INFORMATION NOT REQUIRED IN PROSPECTUS

 

ITEM 14.  OTHER EXPENSES OF ISSUANCE AND DISTRIBUTION

 

The following table sets forth the various expenses, other than underwriting discounts and commissions, in connection with the registration and offering of the securities to which this registration statement relates.
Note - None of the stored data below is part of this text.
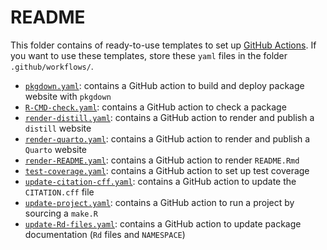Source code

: # README

This folder contains of ready-to-use templates to set up [GitHub Actions](https://docs.github.com/en/actions). If you want to use these templates, store these `yaml` files in the folder `.github/workflows/`.

- [`pkgdown.yaml`](https://github.com/frbcesab/templates/tree/main/gh-actions/pkgdown.yaml): contains a GitHub action to build and deploy package website with `pkgdown`
- [`R-CMD-check.yaml`](https://github.com/frbcesab/templates/tree/main/gh-actions/R-CMD-check.yaml): contains a GitHub action to check a package
- [`render-distill.yaml`](https://github.com/frbcesab/templates/tree/main/gh-actions/render-distill.yaml): contains a GitHub action to render and publish a `distill` website
- [`render-quarto.yaml`](https://github.com/frbcesab/templates/tree/main/gh-actions/render-quarto.yaml): contains a GitHub action to render and publish a `Quarto` website
- [`render-README.yaml`](https://github.com/frbcesab/templates/tree/main/gh-actions/render-README.yaml): contains a GitHub action to render `README.Rmd`
- [`test-coverage.yaml`](https://github.com/frbcesab/templates/tree/main/gh-actions/test-coverage.yaml): contains a GitHub action to set up test coverage
- [`update-citation-cff.yaml`](https://github.com/frbcesab/templates/tree/main/gh-actions/update-citation-cff.yaml): contains a GitHub action to update the `CITATION.cff` file
- [`update-project.yaml`](https://github.com/frbcesab/templates/tree/main/gh-actions/update-project.yaml): contains a GitHub action to run a project by sourcing a `make.R`
- [`update-Rd-files.yaml`](https://github.com/frbcesab/templates/tree/main/gh-actions/update-Rd-files.yaml): contains a GitHub action to update package documentation (`Rd` files and `NAMESPACE`)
All amounts shown are estimates, except the Securities and Exchange Commission’s registration fee.

 

SEC registration fee

 

$

5,580

 

Legal fees and expenses

 

*

 

Accounting fees and expenses

 

*

 

Printing and duplication expenses

 

*

 

Transfer agent fees and expenses

 

*

 

Miscellaneous expenses

 

*

 

Total

 

*

 

 


*Fees will depend upon the types of securities offered and the number of issuances, which cannot be estimated at this time.

 

ITEM 15.  INDEMNIFICATION OF DIRECTORS AND OFFICERS

 

Section 317 of the California General Corporation Law (the “CGCL”) authorizes a court to award, or a corporation’s board of directors to grant, indemnity to directors and officers who are parties or are threatened to be made parties to any proceeding (with certain exceptions) by reason of the fact that the person is or was an agent of the corporation, against expenses, judgments, fines, settlements and other amounts actually and reasonably incurred in connection with the proceeding if that person acted in good faith and in a manner the person reasonably believed to be in the best interests of the corporation, and in the case of a criminal proceeding, had no reasonable cause to believe the conduct of the person was unlawful.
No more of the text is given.